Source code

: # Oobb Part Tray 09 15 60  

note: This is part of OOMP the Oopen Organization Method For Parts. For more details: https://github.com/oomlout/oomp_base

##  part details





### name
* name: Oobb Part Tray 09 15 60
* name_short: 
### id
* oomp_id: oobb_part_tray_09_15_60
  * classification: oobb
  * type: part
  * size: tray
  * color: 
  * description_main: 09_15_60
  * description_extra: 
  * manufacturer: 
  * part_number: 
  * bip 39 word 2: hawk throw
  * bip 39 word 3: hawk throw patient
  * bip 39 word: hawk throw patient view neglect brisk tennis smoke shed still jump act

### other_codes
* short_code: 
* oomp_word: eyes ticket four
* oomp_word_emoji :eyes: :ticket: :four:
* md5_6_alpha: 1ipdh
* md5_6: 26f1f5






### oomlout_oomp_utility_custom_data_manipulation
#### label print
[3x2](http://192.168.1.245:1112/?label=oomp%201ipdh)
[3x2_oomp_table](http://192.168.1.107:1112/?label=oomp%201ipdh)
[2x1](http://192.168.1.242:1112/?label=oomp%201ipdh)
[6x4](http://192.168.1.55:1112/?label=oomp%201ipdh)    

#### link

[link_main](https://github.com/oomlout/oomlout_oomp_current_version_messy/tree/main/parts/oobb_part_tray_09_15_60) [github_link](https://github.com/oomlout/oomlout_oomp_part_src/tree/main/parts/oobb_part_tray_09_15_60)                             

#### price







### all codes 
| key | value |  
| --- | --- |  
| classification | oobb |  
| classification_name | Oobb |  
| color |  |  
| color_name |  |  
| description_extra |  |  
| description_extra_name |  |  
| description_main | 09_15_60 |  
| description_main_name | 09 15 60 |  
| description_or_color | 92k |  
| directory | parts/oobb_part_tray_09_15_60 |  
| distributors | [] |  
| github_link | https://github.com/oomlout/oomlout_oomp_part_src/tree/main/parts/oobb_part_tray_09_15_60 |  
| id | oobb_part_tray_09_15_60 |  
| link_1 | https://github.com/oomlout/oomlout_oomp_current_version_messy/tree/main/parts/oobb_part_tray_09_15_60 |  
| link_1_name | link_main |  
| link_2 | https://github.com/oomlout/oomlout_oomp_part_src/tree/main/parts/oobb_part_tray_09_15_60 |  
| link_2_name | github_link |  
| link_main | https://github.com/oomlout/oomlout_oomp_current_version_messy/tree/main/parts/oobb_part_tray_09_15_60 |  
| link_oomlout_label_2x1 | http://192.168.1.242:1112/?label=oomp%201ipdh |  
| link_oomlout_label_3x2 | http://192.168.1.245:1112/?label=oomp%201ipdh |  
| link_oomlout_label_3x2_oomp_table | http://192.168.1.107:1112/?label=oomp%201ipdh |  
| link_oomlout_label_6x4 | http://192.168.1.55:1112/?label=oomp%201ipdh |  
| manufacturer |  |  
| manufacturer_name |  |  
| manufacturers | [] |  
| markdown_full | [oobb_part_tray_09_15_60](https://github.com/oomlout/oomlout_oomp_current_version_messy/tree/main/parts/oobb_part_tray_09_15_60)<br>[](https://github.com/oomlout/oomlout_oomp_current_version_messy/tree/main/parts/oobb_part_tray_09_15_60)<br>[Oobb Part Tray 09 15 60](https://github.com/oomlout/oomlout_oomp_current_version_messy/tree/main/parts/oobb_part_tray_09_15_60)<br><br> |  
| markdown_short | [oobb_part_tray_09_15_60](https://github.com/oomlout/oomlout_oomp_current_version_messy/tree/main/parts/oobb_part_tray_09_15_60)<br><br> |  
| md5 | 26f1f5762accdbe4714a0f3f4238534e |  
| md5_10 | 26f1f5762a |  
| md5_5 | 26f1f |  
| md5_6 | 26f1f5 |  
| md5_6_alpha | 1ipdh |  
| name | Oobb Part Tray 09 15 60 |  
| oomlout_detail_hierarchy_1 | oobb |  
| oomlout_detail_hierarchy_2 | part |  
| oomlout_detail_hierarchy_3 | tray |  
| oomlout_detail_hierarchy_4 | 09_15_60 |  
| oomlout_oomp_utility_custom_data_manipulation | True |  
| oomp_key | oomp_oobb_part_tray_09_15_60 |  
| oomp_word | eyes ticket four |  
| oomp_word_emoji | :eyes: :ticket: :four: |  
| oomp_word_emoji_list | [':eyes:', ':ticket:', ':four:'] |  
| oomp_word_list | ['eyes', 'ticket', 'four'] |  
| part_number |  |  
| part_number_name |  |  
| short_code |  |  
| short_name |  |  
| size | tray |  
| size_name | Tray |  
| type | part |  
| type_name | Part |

____________________

▶ _About this task_: In the listing above, find each line where "ticket" occurs and copy it.

▶ _Task solution_:
* oomp_word: eyes ticket four
* oomp_word_emoji :eyes: :ticket: :four:
| oomp_word | eyes ticket four |  
| oomp_word_emoji | :eyes: :ticket: :four: |  
| oomp_word_emoji_list | [':eyes:', ':ticket:', ':four:'] |  
| oomp_word_list | ['eyes', 'ticket', 'four'] |  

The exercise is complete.